◆ PROBLEM TO SOLVE
Search the records for the string "TagInputModule", then copy each line that has it.

——————

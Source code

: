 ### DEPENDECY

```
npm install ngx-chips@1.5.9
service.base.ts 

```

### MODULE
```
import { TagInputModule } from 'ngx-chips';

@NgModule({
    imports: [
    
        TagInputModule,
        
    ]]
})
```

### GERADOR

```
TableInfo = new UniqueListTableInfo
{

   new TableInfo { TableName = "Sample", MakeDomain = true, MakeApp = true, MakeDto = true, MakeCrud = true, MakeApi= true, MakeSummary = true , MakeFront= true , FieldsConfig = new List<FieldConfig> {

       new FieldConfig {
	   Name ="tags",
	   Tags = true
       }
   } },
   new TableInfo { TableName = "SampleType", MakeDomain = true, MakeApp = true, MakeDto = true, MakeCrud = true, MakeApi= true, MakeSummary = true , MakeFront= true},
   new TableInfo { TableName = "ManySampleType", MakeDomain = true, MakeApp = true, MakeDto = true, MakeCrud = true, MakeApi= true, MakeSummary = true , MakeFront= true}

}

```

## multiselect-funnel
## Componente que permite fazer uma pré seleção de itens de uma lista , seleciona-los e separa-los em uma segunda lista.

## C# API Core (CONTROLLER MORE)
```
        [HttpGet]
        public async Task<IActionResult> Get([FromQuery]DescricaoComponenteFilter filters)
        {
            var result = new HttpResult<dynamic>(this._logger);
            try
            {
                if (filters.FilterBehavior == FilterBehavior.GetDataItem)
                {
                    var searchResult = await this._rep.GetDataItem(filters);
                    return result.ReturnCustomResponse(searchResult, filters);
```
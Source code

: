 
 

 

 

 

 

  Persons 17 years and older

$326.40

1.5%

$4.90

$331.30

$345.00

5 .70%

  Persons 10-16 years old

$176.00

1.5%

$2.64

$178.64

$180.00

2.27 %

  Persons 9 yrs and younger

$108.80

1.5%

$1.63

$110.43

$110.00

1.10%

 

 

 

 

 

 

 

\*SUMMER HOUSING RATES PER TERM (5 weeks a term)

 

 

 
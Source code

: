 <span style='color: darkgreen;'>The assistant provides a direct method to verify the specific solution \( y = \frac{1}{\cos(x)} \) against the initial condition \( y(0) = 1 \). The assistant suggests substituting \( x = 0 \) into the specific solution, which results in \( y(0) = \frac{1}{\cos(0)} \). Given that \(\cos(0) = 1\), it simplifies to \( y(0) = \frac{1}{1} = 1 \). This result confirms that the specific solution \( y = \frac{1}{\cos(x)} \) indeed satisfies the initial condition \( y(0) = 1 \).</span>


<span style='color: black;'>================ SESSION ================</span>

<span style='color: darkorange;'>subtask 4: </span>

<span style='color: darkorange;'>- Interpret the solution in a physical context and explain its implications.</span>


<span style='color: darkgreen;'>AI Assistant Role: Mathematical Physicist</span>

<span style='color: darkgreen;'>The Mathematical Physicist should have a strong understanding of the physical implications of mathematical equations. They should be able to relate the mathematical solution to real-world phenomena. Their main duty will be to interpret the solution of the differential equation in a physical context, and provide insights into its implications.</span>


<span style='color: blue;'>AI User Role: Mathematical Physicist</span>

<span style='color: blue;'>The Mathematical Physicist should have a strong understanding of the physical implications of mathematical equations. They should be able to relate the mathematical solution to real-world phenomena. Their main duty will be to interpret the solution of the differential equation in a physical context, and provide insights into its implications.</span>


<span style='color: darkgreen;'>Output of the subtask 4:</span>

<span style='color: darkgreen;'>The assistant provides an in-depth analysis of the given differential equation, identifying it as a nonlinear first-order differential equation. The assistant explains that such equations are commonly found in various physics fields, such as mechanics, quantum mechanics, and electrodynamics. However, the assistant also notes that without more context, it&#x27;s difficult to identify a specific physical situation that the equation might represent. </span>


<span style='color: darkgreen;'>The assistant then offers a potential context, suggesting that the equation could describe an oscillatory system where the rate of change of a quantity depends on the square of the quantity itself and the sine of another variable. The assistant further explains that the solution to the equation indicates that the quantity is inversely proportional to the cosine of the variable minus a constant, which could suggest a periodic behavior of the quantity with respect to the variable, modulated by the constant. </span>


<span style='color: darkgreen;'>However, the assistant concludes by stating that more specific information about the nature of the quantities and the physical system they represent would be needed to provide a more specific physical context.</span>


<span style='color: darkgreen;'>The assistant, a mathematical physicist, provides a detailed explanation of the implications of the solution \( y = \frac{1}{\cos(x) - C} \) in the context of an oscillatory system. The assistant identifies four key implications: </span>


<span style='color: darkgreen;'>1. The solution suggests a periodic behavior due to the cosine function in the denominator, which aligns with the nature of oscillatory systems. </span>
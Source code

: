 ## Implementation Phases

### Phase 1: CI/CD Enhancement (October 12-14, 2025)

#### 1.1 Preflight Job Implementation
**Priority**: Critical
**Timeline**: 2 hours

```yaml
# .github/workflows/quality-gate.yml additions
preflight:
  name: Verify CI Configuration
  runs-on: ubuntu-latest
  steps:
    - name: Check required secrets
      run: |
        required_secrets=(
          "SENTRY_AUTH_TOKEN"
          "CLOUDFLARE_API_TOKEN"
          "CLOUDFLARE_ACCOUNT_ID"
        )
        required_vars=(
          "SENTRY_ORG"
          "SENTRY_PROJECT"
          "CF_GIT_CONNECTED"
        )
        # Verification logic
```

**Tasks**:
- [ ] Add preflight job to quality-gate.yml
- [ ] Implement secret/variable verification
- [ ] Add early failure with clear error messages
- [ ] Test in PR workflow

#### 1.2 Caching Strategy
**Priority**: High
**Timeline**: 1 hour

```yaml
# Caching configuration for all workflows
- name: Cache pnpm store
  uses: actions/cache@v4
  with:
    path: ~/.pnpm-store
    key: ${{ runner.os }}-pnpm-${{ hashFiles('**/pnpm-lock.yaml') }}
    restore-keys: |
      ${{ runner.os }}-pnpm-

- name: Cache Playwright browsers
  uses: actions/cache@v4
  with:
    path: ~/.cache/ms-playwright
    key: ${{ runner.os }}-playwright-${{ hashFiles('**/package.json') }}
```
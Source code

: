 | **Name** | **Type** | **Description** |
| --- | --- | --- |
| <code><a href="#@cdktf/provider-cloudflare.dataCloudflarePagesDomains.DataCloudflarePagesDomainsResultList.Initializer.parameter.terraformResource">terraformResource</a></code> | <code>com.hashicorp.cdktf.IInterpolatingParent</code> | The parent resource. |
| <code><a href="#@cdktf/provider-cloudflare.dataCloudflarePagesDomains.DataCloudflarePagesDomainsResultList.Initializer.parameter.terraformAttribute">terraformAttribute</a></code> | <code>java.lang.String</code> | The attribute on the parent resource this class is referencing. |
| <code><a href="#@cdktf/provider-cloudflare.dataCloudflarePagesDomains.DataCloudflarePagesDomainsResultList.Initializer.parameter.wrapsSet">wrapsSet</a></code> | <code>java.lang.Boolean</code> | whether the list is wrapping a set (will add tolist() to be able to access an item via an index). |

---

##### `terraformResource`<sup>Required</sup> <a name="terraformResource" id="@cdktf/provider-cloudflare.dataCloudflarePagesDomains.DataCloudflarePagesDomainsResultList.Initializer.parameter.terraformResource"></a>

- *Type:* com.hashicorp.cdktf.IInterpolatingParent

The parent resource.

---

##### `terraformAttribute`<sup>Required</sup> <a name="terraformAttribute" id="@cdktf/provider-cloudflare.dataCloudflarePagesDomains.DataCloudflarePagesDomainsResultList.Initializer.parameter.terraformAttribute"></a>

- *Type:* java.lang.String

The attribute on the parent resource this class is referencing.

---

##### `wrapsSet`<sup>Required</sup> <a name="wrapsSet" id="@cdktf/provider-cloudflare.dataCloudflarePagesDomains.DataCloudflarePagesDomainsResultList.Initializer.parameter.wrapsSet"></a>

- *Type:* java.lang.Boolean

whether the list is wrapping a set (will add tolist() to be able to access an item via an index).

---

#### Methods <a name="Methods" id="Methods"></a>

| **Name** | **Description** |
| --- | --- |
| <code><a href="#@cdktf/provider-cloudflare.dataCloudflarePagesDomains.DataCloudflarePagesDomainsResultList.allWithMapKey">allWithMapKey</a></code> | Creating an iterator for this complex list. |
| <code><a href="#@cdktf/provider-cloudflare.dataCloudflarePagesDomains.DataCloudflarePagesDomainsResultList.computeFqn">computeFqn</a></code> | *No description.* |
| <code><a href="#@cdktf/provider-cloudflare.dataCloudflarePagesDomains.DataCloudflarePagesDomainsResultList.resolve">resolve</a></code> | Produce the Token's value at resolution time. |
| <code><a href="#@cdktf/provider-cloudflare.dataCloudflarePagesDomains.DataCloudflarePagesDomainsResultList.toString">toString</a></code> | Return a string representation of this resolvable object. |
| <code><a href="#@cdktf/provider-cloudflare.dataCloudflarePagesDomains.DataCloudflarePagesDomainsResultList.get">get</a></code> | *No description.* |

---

——————

◆ SOLUTION
import { TagInputModule } from 'ngx-chips';
        TagInputModule,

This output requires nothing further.